ASSIGNMENT: Find the word "github" in the listing below, then return every line it appears in.
* * * * * * *
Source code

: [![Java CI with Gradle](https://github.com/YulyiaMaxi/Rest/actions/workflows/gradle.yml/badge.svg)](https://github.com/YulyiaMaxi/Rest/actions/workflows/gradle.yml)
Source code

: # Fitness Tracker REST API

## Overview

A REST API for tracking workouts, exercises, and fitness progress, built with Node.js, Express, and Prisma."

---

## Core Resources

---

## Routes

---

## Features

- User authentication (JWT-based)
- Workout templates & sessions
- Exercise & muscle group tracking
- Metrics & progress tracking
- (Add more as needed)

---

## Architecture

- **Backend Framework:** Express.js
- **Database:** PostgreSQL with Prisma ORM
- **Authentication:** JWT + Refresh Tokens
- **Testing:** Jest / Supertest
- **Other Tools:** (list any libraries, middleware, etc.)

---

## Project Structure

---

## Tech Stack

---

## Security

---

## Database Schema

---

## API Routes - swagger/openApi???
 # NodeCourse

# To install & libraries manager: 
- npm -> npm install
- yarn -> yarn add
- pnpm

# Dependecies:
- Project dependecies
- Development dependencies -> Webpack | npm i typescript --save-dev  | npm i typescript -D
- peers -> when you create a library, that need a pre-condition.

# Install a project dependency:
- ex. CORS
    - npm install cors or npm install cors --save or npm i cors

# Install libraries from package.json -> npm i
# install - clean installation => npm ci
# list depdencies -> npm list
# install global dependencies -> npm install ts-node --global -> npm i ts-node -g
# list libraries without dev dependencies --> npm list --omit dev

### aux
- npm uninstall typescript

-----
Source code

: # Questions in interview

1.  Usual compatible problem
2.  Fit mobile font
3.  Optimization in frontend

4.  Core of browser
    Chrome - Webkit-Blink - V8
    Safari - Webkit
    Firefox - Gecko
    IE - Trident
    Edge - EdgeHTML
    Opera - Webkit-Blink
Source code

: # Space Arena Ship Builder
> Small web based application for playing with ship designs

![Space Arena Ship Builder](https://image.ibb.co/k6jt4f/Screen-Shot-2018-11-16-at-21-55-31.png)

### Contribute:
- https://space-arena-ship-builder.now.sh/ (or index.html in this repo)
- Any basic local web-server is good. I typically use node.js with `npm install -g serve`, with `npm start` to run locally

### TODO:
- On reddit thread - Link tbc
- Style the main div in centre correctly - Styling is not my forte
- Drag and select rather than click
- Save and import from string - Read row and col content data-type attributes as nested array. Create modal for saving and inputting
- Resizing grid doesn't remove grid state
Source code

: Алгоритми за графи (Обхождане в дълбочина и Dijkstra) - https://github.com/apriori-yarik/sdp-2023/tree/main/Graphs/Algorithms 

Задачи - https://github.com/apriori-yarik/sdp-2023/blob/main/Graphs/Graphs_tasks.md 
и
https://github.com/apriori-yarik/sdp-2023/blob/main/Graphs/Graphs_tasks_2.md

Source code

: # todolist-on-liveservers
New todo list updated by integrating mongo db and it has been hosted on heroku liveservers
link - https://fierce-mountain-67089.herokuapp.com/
* * * * * * *
RESPONSE BOX:
: [![Java CI with Gradle](https://github.com/YulyiaMaxi/Rest/actions/workflows/gradle.yml/badge.svg)](https://github.com/YulyiaMaxi/Rest/actions/workflows/gradle.yml)
: Алгоритми за графи (Обхождане в дълбочина и Dijkstra) - https://github.com/apriori-yarik/sdp-2023/tree/main/Graphs/Algorithms 
Задачи - https://github.com/apriori-yarik/sdp-2023/blob/main/Graphs/Graphs_tasks.md 
https://github.com/apriori-yarik/sdp-2023/blob/main/Graphs/Graphs_tasks_2.md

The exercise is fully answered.